Based on https://react.dev/learn/you-might-not-need-an-effect
Arguments
- scope: what to analyze (default: uncommitted changes). Examples:
diff to master, src/components/, whole codebase
- fix: whether to apply fixes (default:
true). Set to false to only propose changes.
Workflow
-
Determine scope — get the relevant code:
- Default:
git diff for uncommitted changes
- If a directory/file is specified, read those files
- If "whole codebase": search all
.tsx/.ts files for useEffect
-
Scan for anti-patterns — check each useEffect against the patterns below
-
Fix or propose — depending on the fix argument:
fix=true: apply the refactors, then verify with yarn build && yarn lint && yarn type-check
fix=false: list each anti-pattern found with a before/after code suggestion
-
Report — summarize what was found and changed
Anti-Patterns to Catch
1. Deriving state during render (no effect needed)

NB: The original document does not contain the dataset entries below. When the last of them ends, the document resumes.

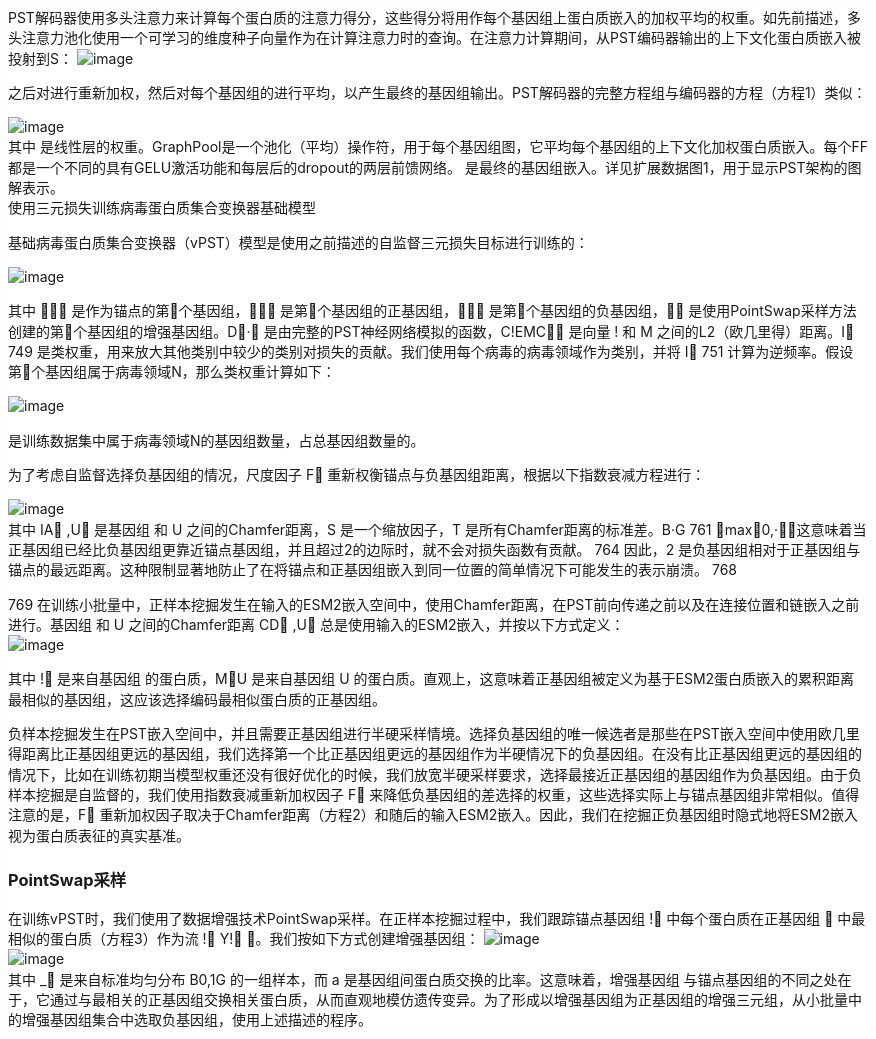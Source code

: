 PST解码器使用多头注意力来计算每个蛋白质的注意力得分，这些得分将用作每个基因组上蛋白质嵌入的加权平均的权重。如先前描述，多头注意力池化使用一个可学习的维度种子向量作为在计算注意力时的查询。在注意力计算期间，从PST编码器输出的上下文化蛋白质嵌入被投射到S：
![image](https://github.com/user-attachments/assets/93d62956-24bf-42b2-a3e2-3e91e0f29b70)  

之后对进行重新加权，然后对每个基因组的进行平均，以产生最终的基因组输出。PST解码器的完整方程组与编码器的方程（方程1）类似：  

![image](https://github.com/user-attachments/assets/3989e9bd-105f-42ee-b3f9-0317575c6b63)  
其中 是线性层的权重。GraphPool是一个池化（平均）操作符，用于每个基因组图，它平均每个基因组的上下文化加权蛋白质嵌入。每个FF都是一个不同的具有GELU激活功能和每层后的dropout的两层前馈网络。 是最终的基因组嵌入。详见扩展数据图1，用于显示PST架构的图解表示。  
使用三元损失训练病毒蛋白质集合变换器基础模型

基础病毒蛋白质集合变换器（vPST）模型是使用之前描述的自监督三元损失目标进行训练的：  

![image](https://github.com/user-attachments/assets/628482d0-8947-4ed4-812e-4be393015d17)  

其中 􀀀 是作为锚点的第个基因组，􀀀 是第个基因组的正基因组，􀀀 是第个基因组的负基因组，􀀀 是使用PointSwap采样方法创建的第个基因组的增强基因组。D· 是由完整的PST神经网络模拟的函数，C!EMC 是向量 ! 和 M 之间的L2（欧几里得）距离。I􀀀 749 是类权重，用来放大其他类别中较少的类别对损失的贡献。我们使用每个病毒的病毒领域作为类别，并将 I􀀀 751 计算为逆频率。假设第个基因组属于病毒领域N，那么类权重计算如下：

![image](https://github.com/user-attachments/assets/56db9865-0bed-40a3-a1b5-047ddc5a746e)  

是训练数据集中属于病毒领域N的基因组数量，占总基因组数量的。

为了考虑自监督选择负基因组的情况，尺度因子 F􀀀 重新权衡锚点与负基因组距离，根据以下指数衰减方程进行：  

![image](https://github.com/user-attachments/assets/9f79d851-3774-4299-9af7-b3ada8e82e3a)  
其中 IA
,U 是基因组 
 和 U 之间的Chamfer距离，S 是一个缩放因子，T 是所有Chamfer距离的标准差。B·G
 761 max0,·，这意味着当正基因组已经比负基因组更靠近锚点基因组，并且超过2的边际时，就不会对损失函数有贡献。
764 因此，2 是负基因组相对于正基因组与锚点的最远距离。这种限制显著地防止了在将锚点和正基因组嵌入到同一位置的简单情况下可能发生的表示崩溃。
768

769 在训练小批量中，正样本挖掘发生在输入的ESM2嵌入空间中，使用Chamfer距离，在PST前向传递之前以及在连接位置和链嵌入之前进行。基因组 
 和 U 之间的Chamfer距离 CD
,U 总是使用输入的ESM2嵌入，并按以下方式定义：  
![image](https://github.com/user-attachments/assets/0a9c378d-b9e7-467f-9da2-64b93ae7ab38)  

其中 !
 是来自基因组 
 的蛋白质，MU 是来自基因组 U 的蛋白质。直观上，这意味着正基因组被定义为基于ESM2蛋白质嵌入的累积距离最相似的基因组，这应该选择编码最相似蛋白质的正基因组。

负样本挖掘发生在PST嵌入空间中，并且需要正基因组进行半硬采样情境。选择负基因组的唯一候选者是那些在PST嵌入空间中使用欧几里得距离比正基因组更远的基因组，我们选择第一个比正基因组更远的基因组作为半硬情况下的负基因组。在没有比正基因组更远的基因组的情况下，比如在训练初期当模型权重还没有很好优化的时候，我们放宽半硬采样要求，选择最接近正基因组的基因组作为负基因组。由于负样本挖掘是自监督的，我们使用指数衰减重新加权因子 F􀀀 来降低负基因组的差选择的权重，这些选择实际上与锚点基因组非常相似。值得注意的是，F􀀀 重新加权因子取决于Chamfer距离（方程2）和随后的输入ESM2嵌入。因此，我们在挖掘正负基因组时隐式地将ESM2嵌入视为蛋白质表征的真实基准。

### PointSwap采样

在训练vPST时，我们使用了数据增强技术PointSwap采样。在正样本挖掘过程中，我们跟踪锚点基因组 !
 中每个蛋白质在正基因组 
 中最相似的蛋白质（方程3）作为流 !􀀀 Y! 。我们按如下方式创建增强基因组：
![image](https://github.com/user-attachments/assets/0d1d8b84-0d27-4a7f-8c68-c9cf84d8179d)  
![image](https://github.com/user-attachments/assets/f7d3293d-d26e-45f2-8158-50104df55ae3)  
其中 _􀀀 是来自标准均匀分布 B0,1G 的一组样本，而 a 是基因组间蛋白质交换的比率。这意味着，增强基因组 与锚点基因组的不同之处在于，它通过与最相关的正基因组交换相关蛋白质，从而直观地模仿遗传变异。为了形成以增强基因组为正基因组的增强三元组，从小批量中的增强基因组集合中选取负基因组，使用上述描述的程序。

If you're computing something from existing props or state, calculate it during render.
const [fullName, setFullName] = useState('');
useEffect(() => {
setFullName(firstName + ' ' + lastName);
}, [firstName, lastName]);
const fullName = firstName + ' ' + lastName;
2. Caching expensive calculations (useMemo, not useEffect)
const [filtered, setFiltered] = useState([]);
useEffect(() => {
setFiltered(items.filter(item => item.active));
}, [items]);
const filtered = items.filter(item => item.active);
3. Resetting state when props change (use key, not useEffect)
useEffect(() => {
setComment('');
}, [postCid]);
<CommentForm key={postCid} />
4. Fetching data (use bitsocial-react-hooks, not useEffect)
This project uses bitsocial-react-hooks for all data fetching. Never use useEffect + fetch.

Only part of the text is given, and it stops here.